[Entries taken from a collection]

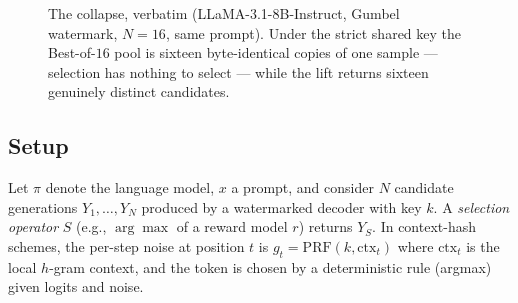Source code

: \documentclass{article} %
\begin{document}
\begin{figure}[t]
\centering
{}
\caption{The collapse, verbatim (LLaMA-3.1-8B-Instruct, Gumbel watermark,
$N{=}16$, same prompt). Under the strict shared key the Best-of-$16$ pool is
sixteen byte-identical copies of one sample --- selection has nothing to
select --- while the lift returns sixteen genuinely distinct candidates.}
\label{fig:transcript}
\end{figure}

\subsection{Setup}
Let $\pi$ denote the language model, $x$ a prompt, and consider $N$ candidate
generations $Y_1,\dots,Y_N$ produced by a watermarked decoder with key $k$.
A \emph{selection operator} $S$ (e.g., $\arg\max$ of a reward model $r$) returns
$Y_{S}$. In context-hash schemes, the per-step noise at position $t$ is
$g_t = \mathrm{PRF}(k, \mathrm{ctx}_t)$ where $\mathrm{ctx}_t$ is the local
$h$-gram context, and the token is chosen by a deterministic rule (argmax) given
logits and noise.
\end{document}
--
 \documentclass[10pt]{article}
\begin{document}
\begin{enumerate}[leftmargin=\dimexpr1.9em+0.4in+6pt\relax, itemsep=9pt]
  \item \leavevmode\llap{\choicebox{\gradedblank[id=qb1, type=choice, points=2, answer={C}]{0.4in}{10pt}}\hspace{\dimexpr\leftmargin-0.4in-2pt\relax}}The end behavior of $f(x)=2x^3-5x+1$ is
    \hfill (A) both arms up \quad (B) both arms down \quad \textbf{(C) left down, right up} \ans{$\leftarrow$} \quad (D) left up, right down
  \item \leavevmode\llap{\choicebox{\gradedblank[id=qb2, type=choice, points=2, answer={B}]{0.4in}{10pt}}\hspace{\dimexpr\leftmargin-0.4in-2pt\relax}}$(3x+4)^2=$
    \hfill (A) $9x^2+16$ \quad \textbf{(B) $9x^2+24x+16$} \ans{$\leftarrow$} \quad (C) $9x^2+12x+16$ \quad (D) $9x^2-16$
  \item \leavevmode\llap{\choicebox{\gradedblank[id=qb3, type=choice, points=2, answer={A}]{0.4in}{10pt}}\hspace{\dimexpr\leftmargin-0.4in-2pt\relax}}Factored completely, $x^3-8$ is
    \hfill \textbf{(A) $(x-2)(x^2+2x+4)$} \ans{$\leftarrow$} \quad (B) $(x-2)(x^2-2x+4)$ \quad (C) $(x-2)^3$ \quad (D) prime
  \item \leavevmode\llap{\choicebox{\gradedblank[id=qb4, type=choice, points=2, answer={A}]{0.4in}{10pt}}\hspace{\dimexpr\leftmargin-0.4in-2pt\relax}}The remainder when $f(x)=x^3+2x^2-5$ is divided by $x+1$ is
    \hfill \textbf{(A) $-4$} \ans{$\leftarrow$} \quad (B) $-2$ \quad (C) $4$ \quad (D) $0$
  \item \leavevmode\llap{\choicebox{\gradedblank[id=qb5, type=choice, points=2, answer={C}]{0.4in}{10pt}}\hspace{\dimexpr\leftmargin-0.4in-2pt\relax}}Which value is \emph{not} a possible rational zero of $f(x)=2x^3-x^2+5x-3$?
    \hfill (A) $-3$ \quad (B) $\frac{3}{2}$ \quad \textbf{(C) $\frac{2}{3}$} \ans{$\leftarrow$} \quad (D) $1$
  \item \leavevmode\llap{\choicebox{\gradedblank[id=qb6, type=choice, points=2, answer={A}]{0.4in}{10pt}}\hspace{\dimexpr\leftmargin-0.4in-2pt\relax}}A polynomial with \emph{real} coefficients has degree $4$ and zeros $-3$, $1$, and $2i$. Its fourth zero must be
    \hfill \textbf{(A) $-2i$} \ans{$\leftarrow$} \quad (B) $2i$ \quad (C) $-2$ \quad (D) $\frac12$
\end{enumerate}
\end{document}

WORK TASK
Pictures excluded, reproduce only the part above that opens with the line holding "Source code" and closes with the line holding "Best-of-$16$ pool is", exactly as written.

WRITTEN RESPONSE
Source code

: \documentclass{article} %
\begin{document}
\begin{figure}[t]
\centering
{}
\caption{The collapse, verbatim (LLaMA-3.1-8B-Instruct, Gumbel watermark,
$N{=}16$, same prompt). Under the strict shared key the Best-of-$16$ pool is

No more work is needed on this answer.